4 August 1971

A prototype Agusta A109 Hirundo hovering in ground effect. (Agusta)

4 August 1971: At its Cascina Costa plant, near the Aeroporto di Milano-Malpensa, northwest of Milan, Italy, Agusta test pilot Ottorino Lancia made the first flight of the prototype Agusta A109 Hirundo, serial number 7101. Also on board was one of the helicopter’s designers, Paolo Bellevita.

The Agusta A109 is an 8-place, light, twin-engine helicopter with a four-blade, fully-articulated main rotor and retractable landing gear. It can be flown by one pilot and carry up to seven passengers. The helicopter is certified for flight in visual meteorological conditions. It was certified by Italy’s Ente Nazionale per l’Aviazione Civile (ENAC) on 28 May 1975, and by the U.S. Federal Aviation Administration the following month. The first production helicopters were delivered in 1976.

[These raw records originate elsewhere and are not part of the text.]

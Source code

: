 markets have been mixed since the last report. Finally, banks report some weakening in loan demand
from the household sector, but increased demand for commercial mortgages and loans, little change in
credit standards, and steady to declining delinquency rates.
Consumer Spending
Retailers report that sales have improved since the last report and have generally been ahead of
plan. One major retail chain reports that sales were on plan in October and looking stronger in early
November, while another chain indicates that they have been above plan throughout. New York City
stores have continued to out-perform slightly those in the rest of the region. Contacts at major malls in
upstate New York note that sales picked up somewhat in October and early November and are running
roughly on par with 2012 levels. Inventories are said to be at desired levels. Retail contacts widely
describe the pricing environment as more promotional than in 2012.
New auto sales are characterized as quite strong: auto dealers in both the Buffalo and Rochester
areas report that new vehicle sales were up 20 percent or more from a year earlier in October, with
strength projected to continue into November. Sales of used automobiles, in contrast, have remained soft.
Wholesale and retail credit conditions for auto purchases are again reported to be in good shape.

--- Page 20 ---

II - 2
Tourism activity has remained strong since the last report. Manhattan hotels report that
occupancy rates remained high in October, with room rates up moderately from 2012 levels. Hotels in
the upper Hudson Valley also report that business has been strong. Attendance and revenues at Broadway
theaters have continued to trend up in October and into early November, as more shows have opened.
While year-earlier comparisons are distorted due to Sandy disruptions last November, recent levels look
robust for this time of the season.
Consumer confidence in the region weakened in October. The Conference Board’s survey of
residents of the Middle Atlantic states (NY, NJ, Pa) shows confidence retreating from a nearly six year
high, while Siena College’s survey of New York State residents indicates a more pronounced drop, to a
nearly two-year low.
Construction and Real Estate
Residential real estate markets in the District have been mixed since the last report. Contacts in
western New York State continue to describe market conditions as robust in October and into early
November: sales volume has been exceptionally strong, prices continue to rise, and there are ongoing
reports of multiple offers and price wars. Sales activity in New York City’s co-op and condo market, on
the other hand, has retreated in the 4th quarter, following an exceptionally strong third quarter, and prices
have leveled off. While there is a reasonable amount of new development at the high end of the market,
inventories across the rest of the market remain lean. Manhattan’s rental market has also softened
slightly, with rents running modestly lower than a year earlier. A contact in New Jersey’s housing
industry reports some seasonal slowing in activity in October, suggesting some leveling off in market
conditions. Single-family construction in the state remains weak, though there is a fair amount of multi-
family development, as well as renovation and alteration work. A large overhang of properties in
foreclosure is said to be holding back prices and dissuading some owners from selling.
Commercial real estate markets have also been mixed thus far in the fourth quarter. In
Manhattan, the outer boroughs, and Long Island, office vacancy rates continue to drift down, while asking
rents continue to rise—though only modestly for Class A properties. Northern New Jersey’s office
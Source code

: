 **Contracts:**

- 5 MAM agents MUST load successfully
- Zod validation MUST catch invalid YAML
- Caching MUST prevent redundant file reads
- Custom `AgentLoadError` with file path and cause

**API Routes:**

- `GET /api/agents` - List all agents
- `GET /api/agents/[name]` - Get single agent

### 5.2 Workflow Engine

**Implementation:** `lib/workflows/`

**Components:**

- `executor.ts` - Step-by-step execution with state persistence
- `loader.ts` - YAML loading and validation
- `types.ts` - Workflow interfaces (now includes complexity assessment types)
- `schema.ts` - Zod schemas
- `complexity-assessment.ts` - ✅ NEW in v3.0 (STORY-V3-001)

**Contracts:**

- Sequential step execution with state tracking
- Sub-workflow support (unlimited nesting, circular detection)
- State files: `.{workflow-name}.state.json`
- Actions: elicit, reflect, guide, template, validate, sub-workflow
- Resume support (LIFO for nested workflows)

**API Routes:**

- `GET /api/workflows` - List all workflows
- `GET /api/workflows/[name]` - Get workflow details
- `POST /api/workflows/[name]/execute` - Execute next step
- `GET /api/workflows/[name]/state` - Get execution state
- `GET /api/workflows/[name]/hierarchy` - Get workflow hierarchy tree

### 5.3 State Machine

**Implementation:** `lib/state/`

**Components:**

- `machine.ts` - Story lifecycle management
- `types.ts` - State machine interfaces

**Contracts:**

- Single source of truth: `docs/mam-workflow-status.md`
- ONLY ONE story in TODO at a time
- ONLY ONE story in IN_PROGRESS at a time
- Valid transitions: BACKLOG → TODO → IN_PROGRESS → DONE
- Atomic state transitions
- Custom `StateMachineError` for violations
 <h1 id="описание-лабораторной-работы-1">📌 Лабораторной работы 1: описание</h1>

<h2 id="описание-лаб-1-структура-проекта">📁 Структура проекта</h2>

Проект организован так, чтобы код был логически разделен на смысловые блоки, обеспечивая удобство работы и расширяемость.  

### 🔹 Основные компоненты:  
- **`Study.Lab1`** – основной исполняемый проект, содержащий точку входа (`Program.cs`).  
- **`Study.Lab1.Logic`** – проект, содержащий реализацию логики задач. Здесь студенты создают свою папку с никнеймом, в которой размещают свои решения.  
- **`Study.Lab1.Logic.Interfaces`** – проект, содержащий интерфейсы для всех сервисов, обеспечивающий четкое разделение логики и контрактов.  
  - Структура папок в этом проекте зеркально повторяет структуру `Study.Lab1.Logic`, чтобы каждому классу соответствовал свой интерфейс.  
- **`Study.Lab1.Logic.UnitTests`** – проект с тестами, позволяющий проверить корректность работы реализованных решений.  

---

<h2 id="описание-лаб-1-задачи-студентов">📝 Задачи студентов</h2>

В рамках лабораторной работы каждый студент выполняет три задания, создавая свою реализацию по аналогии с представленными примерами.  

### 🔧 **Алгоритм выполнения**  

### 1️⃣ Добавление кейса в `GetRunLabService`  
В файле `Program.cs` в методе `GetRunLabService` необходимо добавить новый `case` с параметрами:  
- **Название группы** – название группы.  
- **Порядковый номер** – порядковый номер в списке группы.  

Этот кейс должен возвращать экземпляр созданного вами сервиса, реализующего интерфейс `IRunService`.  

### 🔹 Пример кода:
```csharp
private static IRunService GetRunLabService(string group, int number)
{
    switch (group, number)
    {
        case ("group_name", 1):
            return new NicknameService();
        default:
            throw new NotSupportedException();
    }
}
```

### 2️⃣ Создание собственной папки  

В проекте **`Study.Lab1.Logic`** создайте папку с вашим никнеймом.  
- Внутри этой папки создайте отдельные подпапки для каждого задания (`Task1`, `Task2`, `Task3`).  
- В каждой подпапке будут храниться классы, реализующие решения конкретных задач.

The original production variant A109 was 10.71 meters (35 feet, 2 inches) in length. The fuselage had a maximum width of 2.88 meters (9 feet, 5 inches) and the helicopter’s overall height was 3.30 meters (10 feet, 10 inches). The maximum gross weight was 2,450 kilograms, or 5,400 pounds.

The main rotor diameter of the A109 is 11.00 meters (36 feet, 1 inch), and turns counter-clockwise, as seen from above. (The advancing blade is on the helicopter’s right side.) In normal operation, the main rotor turns 365–385 r.p.m. (95–100%). In autorotation, the range is 346–424 r.p.m. (90–110%). The two-bladed semi-rigid tail rotor had a diameter of 2.03 meters (6 feet, 8 inches). It is positioned on the left side of the tail boom in pusher configuration. The tail rotor turns clockwise, when seen from the helicopter’s left side. (The advancing blade is below the axis of rotation.)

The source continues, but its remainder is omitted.